While this challenge may be emotionally effective in persuading some younger Evangelicals to reject the idea of God’s faithfulness to Israel, it ignores the robust Christian theology of suffering, as well as political realities that are hidden by fear. The Christian theology of suffering recognizes, for example, that God allows suffering for a season in order to further his redemptive plan for humanity. At the same time, the political reality is that Palestinian Christians are suffering less at the hands of Israel than those of Palestinian nationalists and Islamic radicals.
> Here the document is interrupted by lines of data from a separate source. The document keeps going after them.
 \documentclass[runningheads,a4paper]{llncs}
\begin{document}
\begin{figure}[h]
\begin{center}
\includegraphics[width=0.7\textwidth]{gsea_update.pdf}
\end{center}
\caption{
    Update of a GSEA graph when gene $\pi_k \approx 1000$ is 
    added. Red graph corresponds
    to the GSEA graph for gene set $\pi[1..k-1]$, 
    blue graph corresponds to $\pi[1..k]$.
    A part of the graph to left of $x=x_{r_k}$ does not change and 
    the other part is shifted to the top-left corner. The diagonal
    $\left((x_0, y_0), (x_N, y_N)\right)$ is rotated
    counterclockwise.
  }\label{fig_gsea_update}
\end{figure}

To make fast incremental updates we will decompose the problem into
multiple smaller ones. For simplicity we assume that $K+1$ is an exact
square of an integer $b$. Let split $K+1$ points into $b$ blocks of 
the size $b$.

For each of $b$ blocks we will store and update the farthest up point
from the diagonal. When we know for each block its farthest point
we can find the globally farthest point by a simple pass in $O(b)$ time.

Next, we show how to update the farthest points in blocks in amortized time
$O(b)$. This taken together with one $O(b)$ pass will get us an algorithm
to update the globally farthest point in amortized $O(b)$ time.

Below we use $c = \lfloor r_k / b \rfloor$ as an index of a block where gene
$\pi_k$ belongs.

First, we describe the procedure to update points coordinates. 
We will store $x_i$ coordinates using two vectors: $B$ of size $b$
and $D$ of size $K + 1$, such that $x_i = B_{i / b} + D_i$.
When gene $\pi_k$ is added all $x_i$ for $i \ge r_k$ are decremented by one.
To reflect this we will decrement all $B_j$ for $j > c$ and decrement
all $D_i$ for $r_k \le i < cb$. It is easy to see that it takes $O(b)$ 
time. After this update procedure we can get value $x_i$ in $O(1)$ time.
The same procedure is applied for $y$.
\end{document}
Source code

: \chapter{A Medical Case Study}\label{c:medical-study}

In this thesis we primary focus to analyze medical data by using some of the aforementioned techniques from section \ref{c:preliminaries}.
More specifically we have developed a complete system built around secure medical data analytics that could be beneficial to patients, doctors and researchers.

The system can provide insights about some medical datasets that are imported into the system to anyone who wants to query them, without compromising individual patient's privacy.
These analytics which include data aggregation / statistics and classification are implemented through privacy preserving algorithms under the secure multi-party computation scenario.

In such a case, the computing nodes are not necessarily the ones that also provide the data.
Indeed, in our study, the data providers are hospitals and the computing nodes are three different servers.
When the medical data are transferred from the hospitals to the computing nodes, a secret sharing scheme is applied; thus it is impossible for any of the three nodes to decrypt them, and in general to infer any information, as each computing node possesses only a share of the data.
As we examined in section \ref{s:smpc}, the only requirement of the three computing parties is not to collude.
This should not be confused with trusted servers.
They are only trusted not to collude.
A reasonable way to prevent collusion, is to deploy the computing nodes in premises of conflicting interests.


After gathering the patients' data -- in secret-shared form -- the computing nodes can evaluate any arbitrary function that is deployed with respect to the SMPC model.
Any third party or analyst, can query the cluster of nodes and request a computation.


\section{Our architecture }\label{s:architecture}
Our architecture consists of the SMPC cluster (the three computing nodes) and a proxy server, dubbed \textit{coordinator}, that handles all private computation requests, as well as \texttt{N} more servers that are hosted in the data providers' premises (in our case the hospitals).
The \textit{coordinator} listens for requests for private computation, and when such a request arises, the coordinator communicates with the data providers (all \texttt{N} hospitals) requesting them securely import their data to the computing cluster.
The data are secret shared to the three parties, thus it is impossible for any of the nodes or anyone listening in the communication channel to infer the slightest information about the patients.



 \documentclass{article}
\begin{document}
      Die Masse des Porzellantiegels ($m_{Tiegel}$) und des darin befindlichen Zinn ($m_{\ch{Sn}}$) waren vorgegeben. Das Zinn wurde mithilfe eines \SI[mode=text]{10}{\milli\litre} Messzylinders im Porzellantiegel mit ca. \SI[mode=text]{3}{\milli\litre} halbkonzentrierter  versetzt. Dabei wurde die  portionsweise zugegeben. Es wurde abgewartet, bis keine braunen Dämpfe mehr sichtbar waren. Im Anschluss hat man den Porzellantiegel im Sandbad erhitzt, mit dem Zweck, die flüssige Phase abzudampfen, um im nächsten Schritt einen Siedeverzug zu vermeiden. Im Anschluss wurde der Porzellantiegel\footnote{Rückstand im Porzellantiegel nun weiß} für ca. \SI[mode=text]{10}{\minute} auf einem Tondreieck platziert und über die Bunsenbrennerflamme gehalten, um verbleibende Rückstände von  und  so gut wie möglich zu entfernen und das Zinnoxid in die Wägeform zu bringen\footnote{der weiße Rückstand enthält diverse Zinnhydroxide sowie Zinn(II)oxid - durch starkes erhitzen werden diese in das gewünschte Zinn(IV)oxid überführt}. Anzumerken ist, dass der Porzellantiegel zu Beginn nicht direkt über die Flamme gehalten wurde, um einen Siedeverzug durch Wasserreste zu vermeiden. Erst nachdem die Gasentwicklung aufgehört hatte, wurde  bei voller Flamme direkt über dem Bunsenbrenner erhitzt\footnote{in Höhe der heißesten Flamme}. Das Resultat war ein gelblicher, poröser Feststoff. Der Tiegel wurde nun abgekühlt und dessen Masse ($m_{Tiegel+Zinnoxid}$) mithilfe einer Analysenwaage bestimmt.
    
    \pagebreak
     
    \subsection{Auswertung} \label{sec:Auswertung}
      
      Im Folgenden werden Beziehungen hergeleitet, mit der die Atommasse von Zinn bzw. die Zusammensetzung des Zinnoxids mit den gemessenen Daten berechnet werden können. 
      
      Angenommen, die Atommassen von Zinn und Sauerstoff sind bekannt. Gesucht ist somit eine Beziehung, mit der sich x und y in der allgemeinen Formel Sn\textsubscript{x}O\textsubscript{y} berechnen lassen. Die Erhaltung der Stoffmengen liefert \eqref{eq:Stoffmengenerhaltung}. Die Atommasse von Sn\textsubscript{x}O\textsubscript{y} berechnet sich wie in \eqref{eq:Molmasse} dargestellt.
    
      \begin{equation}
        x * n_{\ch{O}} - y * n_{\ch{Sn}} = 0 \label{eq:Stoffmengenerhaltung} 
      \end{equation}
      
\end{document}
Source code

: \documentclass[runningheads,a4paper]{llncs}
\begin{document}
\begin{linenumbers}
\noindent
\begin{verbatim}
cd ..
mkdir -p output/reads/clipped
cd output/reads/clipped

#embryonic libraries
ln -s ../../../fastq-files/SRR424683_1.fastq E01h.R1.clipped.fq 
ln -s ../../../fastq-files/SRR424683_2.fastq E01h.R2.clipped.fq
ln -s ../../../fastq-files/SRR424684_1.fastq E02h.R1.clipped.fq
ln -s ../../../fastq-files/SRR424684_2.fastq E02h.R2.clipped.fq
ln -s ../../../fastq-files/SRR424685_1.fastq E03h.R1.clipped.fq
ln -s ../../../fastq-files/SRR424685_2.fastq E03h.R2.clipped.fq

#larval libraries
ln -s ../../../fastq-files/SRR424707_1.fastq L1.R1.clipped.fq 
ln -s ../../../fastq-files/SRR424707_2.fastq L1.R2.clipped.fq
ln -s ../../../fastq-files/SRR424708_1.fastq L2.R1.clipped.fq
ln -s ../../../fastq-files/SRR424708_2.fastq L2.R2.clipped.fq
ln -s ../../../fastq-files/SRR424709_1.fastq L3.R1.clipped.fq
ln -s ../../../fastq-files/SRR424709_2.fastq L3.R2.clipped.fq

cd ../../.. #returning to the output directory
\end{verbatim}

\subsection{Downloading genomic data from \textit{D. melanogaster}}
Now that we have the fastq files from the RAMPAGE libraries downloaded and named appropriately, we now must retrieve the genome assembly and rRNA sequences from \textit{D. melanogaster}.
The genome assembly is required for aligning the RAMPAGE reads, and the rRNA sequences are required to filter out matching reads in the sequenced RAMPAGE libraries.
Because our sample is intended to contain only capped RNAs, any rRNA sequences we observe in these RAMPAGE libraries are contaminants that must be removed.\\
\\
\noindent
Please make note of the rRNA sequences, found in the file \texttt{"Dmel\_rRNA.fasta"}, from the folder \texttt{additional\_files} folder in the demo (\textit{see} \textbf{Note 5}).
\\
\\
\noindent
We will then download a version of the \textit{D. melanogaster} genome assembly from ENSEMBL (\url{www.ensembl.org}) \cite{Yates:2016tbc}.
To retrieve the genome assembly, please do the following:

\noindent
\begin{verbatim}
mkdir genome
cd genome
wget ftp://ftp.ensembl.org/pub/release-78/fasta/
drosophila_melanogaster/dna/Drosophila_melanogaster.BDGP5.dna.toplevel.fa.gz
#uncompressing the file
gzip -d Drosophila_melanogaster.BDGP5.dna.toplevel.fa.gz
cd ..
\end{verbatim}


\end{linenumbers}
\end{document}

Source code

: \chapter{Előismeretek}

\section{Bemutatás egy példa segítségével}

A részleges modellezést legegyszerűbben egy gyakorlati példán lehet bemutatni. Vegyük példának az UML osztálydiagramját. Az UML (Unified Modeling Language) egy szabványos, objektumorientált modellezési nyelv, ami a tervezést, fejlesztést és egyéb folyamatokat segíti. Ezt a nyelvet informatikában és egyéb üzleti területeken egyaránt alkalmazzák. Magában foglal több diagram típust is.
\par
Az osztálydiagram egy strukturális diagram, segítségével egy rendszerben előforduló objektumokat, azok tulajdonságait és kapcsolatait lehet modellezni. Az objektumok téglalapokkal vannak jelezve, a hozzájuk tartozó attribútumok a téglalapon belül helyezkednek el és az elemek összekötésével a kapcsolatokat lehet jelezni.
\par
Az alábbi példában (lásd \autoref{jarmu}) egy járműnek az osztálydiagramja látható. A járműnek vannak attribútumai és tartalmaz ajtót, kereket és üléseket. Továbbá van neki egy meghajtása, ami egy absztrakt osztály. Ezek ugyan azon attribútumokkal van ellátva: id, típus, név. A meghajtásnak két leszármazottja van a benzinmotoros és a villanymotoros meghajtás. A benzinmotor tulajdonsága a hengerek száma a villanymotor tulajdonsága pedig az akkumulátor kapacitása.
Christy Anastas, for example, a Palestinian Christian from Bethlehem, has courageously broken the silence on how land is routinely stolen from Palestinian Christians by other Palestinians: Palestinians are stealing other Palestinians lands—especially Christian lands. I have four uncles who lost half their land by people from Hebron. Just like that. They went to court to ask for their rights. The judge, sadly was from Hebron. He said to them, I can’t wait to see the four of you dead in the fridges.
The price Christy paid for speaking out was significant. She was disowned by her family and forced to flee to the UK, where she received asylum. Unfortunately, films like With God on Our Side refuse to acknowledge that the price of speaking out against Palestinian corruption, or even of not hating Israel enough, is too much for many Palestinians. It’s easier to go along with the crowd and blame Israel.